Look through the material beneath and copy each line with the word "command".

Given information ▸
........
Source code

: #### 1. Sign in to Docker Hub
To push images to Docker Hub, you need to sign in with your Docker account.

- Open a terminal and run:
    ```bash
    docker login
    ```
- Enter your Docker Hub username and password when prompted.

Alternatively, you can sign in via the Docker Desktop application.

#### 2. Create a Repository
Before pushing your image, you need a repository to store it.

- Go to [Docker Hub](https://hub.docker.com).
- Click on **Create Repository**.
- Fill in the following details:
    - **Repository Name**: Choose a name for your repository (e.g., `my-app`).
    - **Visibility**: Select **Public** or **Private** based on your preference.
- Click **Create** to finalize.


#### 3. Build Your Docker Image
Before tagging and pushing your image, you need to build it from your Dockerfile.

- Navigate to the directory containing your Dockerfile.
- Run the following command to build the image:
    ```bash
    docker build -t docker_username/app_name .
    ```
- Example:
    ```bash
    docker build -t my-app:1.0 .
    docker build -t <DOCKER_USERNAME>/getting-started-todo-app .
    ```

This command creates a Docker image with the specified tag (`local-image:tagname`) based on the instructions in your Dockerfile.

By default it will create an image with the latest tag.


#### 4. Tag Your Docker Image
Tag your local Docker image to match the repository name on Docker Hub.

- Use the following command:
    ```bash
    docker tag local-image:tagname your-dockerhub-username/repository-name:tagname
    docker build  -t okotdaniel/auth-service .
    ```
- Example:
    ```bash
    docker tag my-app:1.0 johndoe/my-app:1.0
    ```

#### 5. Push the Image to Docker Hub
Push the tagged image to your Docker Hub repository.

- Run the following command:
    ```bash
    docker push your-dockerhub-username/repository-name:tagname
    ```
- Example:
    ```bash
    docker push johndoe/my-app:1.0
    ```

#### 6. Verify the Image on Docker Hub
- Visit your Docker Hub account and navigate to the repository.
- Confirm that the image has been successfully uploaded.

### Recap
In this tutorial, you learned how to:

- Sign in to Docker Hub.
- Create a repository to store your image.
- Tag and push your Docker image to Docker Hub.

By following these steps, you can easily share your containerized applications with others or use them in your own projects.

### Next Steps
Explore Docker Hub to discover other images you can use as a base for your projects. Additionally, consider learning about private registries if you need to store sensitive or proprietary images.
........
Finished task ▸
- Run the following command to build the image:
This command creates a Docker image with the specified tag (`local-image:tagname`) based on the instructions in your Dockerfile.
- Use the following command:
- Run the following command:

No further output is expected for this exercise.